- _Given records_:
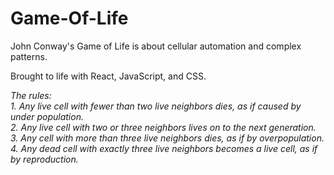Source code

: # Game-Of-Life
John Conway's Game of Life is about cellular automation and complex patterns.

Brought to life with React, JavaScript, and CSS. 

*The rules:* </br>
*1. Any live cell with fewer than two live neighbors dies, as if caused by under population.* <br/>
*2. Any live cell with two or three neighbors lives on to the next generation.* </br>
*3. Any cell with more than three live neighbors dies, as if by overpopulation.* </br>
*4. Any dead cell with exactly three live neighbors becomes a live cell, as if by reproduction.*
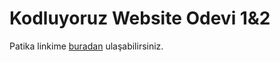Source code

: # Kodluyoruz Website Odevi 1&2
Patika linkime [buradan](https://app.patika.dev/dellenar) ulaşabilirsiniz.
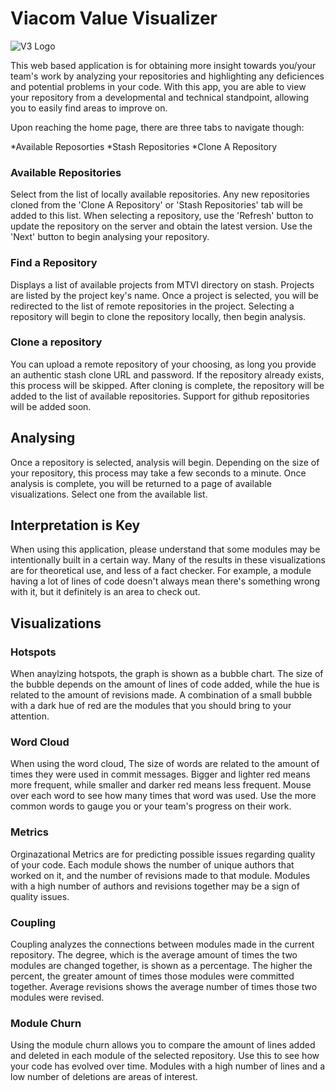 # Viacom Value Visualizer

![V3 Logo](V3/static/images/V3_Logo.svg)

This web based application is for obtaining more insight towards you/your team's work by analyzing your repositories and highlighting any deficiences and potential problems in your code. With this app, you are able to view your repository from a developmental and technical standpoint, allowing you to easily find areas to improve on.

Upon reaching the home page, there are three tabs to navigate though:

*Available Reposorties
*Stash Repositories
*Clone A Repository

### Available Repositories

Select from the list of locally available repositories. Any new repositories cloned from the 'Clone A Repository' or 'Stash Repositories' tab will be added to this list. When selecting a repository, use the 'Refresh' button to update the repository on the server and obtain the latest version. Use the 'Next' button to begin analysing your repository.

### Find a Repository

Displays a list of available projects from MTVI directory on stash. Projects are listed by the project key's name. Once a project is selected, you will be redirected to the list of remote repositories in the project. Selecting a repository will begin to clone the repository locally, then begin analysis.

### Clone a repository

You can upload a remote repository of your choosing, as long you provide an authentic stash clone URL and password. If the repository already exists, this process will be skipped. After cloning is complete, the repository will be added to the list of available repositories. Support for github repositories will be added soon.

## Analysing

Once a repository is selected, analysis will begin. Depending on the size of your repository, this process may take a few seconds to a minute. Once analysis is complete, you will be returned to a page of available visualizations. Select one from the available list.

## Interpretation is Key

When using this application, please understand that some modules may be intentionally built in a certain way. Many of the results in these visualizations are for theoretical use, and less of a fact checker. For example, a module having a lot of lines of code doesn't always mean there's something wrong with it, but it definitely is an area to check out.

## Visualizations

### Hotspots

When anaylzing hotspots, the graph is shown as a bubble chart. The size of the bubble depends on the amount of lines of code added, while the hue is related to the amount of revisions made. A combination of a small bubble with a dark hue of red are the modules that you should bring to your attention.

### Word Cloud

When using the word cloud, The size of words are related to the amount of times they were used in commit messages. Bigger and lighter red means more frequent, while smaller and darker red means less frequent. Mouse over each word to see how many times that word was used. Use the more common words to gauge you or your team's progress on their work.

### Metrics

Orginazational Metrics are for predicting possible issues regarding quality of your code. Each module shows the number of unique authors that worked on it, and the number of revisions made to that module. Modules with a high number of authors and revisions together may be a sign of quality issues.

### Coupling

Coupling analyzes the connections between modules made in the current repository. The degree, which is the average amount of times the two modules are changed together, is shown as a percentage. The higher the percent, the greater amount of times those modules were committed together. Average revisions shows the average number of times those two modules were revised.

### Module Churn

Using the module churn allows you to compare the amount of lines added and deleted in each module of the selected repository. Use this to see how your code has evolved over time. Modules with a high number of lines and a low number of deletions are areas of interest.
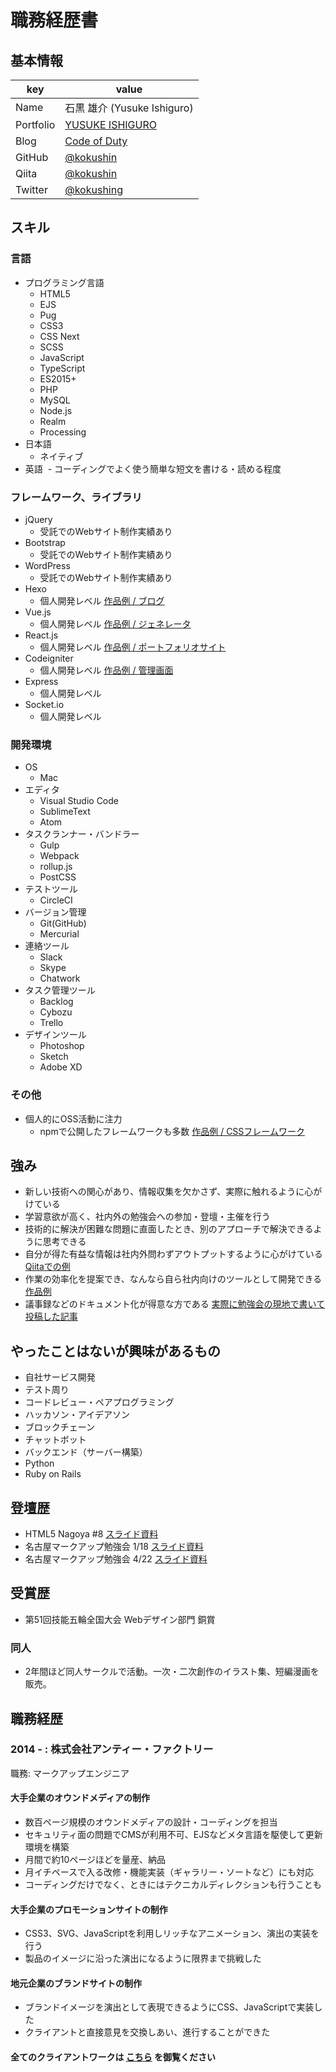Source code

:# 職務経歴書

## 基本情報

|key|value|
|---|-----|
|Name|石黒 雄介 (Yusuke Ishiguro)|
|Portfolio|[YUSUKE ISHIGURO](https://yusukeishiguro.com/)|
|Blog|[Code of Duty](http://www.codeofduty.me/)|
|GitHub|[@kokushin](https://github.com/kokushin)|
|Qiita|[@kokushin](https://qiita.com/kokushin)|
|Twitter|[@kokushing](https://twitter.com/kokushing)|

## スキル

### 言語

- プログラミング言語
  - HTML5
  - EJS
  - Pug
  - CSS3
  - CSS Next
  - SCSS
  - JavaScript
  - TypeScript
  - ES2015+
  - PHP
  - MySQL
  - Node.js
  - Realm
  - Processing
- 日本語
  - ネイティブ
- 英語
  - コーディングでよく使う簡単な短文を書ける・読める程度

### フレームワーク、ライブラリ

- jQuery
  - 受託でのWebサイト制作実績あり
- Bootstrap
  - 受託でのWebサイト制作実績あり
- WordPress
  - 受託でのWebサイト制作実績あり
- Hexo
  - 個人開発レベル [作品例 / ブログ](http://www.codeofduty.me/)
- Vue.js
  - 個人開発レベル [作品例 / ジェネレータ](https://github.com/unys/uny-theme-generator)
- React.js
  - 個人開発レベル [作品例 / ポートフォリオサイト](https://github.com/kokushin/myportfoliosite)
- Codeigniter
  - 個人開発レベル [作品例 / 管理画面](http://jane-kei.com/admin)
- Express
  - 個人開発レベル
- Socket.io
  - 個人開発レベル
  
### 開発環境

- OS
  - Mac
- エディタ
  - Visual Studio Code
  - SublimeText
  - Atom
- タスクランナー・バンドラー
  - Gulp
  - Webpack
  - rollup.js
  - PostCSS
- テストツール
  - CircleCI
- バージョン管理
  - Git(GitHub)
  - Mercurial
- 連絡ツール
  - Slack
  - Skype
  - Chatwork
- タスク管理ツール
  - Backlog
  - Cybozu
  - Trello
- デザインツール
  - Photoshop
  - Sketch
  - Adobe XD

### その他

- 個人的にOSS活動に注力
  - npmで公開したフレームワークも多数 [作品例 / CSSフレームワーク](https://www.npmjs.com/package/uny)

## 強み

- 新しい技術への関心があり、情報収集を欠かさず、実際に触れるように心がけている
- 学習意欲が高く、社内外の勉強会への参加・登壇・主催を行う
- 技術的に解決が困難な問題に直面したとき、別のアプローチで解決できるように思考できる
- 自分が得た有益な情報は社内外問わずアウトプットするように心がけている [Qiitaでの例](https://qiita.com/kokushin/items/3889d2d2441c6f2020aa)
- 作業の効率化を提案でき、なんなら自ら社内向けのツールとして開発できる [作品例](https://github.com/kokushin/slack-file-destroyer)
- 議事録などのドキュメント化が得意な方である [実際に勉強会の現地で書いて投稿した記事](http://www.codeofduty.me/2017/04/22/wcan-2017-spring/)

## やったことはないが興味があるもの

- 自社サービス開発
- テスト周り
- コードレビュー・ペアプログラミング
- ハッカソン・アイデアソン
- ブロックチェーン
- チャットボット
- バックエンド（サーバー構築）
- Python
- Ruby on Rails

## 登壇歴

- HTML5 Nagoya #8 [スライド資料](https://docs.google.com/presentation/d/1i6ZgR6KHCmpXpYHSLb0uqOYLVo2c9Wqq3xpLNA10tUA/pub?start=false&loop=false&delayms=3000&slide=id.p) 
- 名古屋マークアップ勉強会 1/18 [スライド資料](https://kokushin.github.io/makaben-0118/#/)
- 名古屋マークアップ勉強会 4/22 [スライド資料](https://kokushin.github.io/makaben-0422/#)

## 受賞歴

- 第51回技能五輪全国大会 Webデザイン部門 銅賞

### 同人

- 2年間ほど同人サークルで活動。一次・二次創作のイラスト集、短編漫画を販売。

## 職務経歴

### 2014 - : 株式会社アンティー・ファクトリー

職務: マークアップエンジニア

#### 大手企業のオウンドメディアの制作

- 数百ページ規模のオウンドメディアの設計・コーディングを担当
- セキュリティ面の問題でCMSが利用不可、EJSなどメタ言語を駆使して更新環境を構築
- 月間で約10ページほどを量産、納品
- 月イチペースで入る改修・機能実装（ギャラリー・ソートなど）にも対応
- コーディングだけでなく、ときにはテクニカルディレクションも行うことも

#### 大手企業のプロモーションサイトの制作

- CSS3、SVG、JavaScriptを利用しリッチなアニメーション、演出の実装を行う
- 製品のイメージに沿った演出になるように限界まで挑戦した

#### 地元企業のブランドサイトの制作

- ブランドイメージを演出として表現できるようにCSS、JavaScriptで実装した
- クライアントと直接意見を交換しあい、進行することができた

#### 全てのクライアントワークは [こちら](https://ishiguro1.tumblr.com/archive) を御覧ください
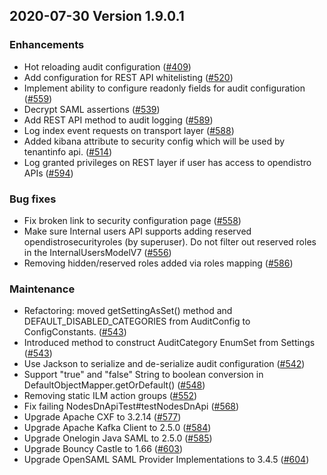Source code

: ## 2020-07-30 Version 1.9.0.1

### Enhancements
- Hot reloading audit configuration ([#409](https://github.com/opendistro-for-elasticsearch/security/pull/409))
- Add configuration for REST API whitelisting ([#520](https://github.com/opendistro-for-elasticsearch/security/pull/520))
- Implement ability to configure readonly fields for audit configuration ([#559](https://github.com/opendistro-for-elasticsearch/security/pull/559))
- Decrypt SAML assertions ([#539](https://github.com/opendistro-for-elasticsearch/security/pull/539))
- Add REST API method to audit logging ([#589](https://github.com/opendistro-for-elasticsearch/security/pull/589))
- Log index event requests on transport layer ([#588](https://github.com/opendistro-for-elasticsearch/security/pull/588))
- Added kibana attribute to security config which will be used by tenantinfo api. ([#514](https://github.com/opendistro-for-elasticsearch/security/pull/514))
- Log granted privileges on REST layer if user has access to opendistro APIs ([#594](https://github.com/opendistro-for-elasticsearch/security/pull/594))

### Bug fixes
- Fix broken link to security configuration page ([#558](https://github.com/opendistro-for-elasticsearch/security/pull/558))
- Make sure Internal users API supports adding reserved opendistrosecurityroles 
 (by superuser). Do not filter out reserved roles in the InternalUsersModelV7 ([#556](https://github.com/opendistro-for-elasticsearch/security/pull/556))
- Removing hidden/reserved roles added via roles mapping ([#586](https://github.com/opendistro-for-elasticsearch/security/pull/586))

### Maintenance
- Refactoring: moved getSettingAsSet() method and DEFAULT_DISABLED_CATEGORIES from AuditConfig to ConfigConstants. ([#543](https://github.com/opendistro-for-elasticsearch/security/pull/543))
- Introduced method to construct AuditCategory EnumSet from Settings ([#543](https://github.com/opendistro-for-elasticsearch/security/pull/543))
- Use Jackson to serialize and de-serialize audit configuration ([#542](https://github.com/opendistro-for-elasticsearch/security/pull/542))
- Support "true" and "false" String to boolean conversion in DefaultObjectMapper.getOrDefault() ([#548](https://github.com/opendistro-for-elasticsearch/security/pull/548))
- Removing static ILM action groups ([#552](https://github.com/opendistro-for-elasticsearch/security/pull/552))
- Fix failing NodesDnApiTest#testNodesDnApi ([#568](https://github.com/opendistro-for-elasticsearch/security/pull/568))
- Upgrade Apache CXF to 3.2.14 ([#577](https://github.com/opendistro-for-elasticsearch/security/pull/577))
- Upgrade Apache Kafka Client to 2.5.0 ([#584](https://github.com/opendistro-for-elasticsearch/security/pull/584))
- Upgrade Onelogin Java SAML to 2.5.0 ([#585](https://github.com/opendistro-for-elasticsearch/security/pull/585))
- Upgrade Bouncy Castle to 1.66 ([#603](https://github.com/opendistro-for-elasticsearch/security/pull/603))
- Upgrade OpenSAML SAML Provider Implementations to 3.4.5 ([#604](https://github.com/opendistro-for-elasticsearch/security/pull/604))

- _Task instructions_:
Check each line of the entries, and copy the ones that contain "React".

- _Solution for this problem_:
Brought to life with React, JavaScript, and CSS. 
- React.js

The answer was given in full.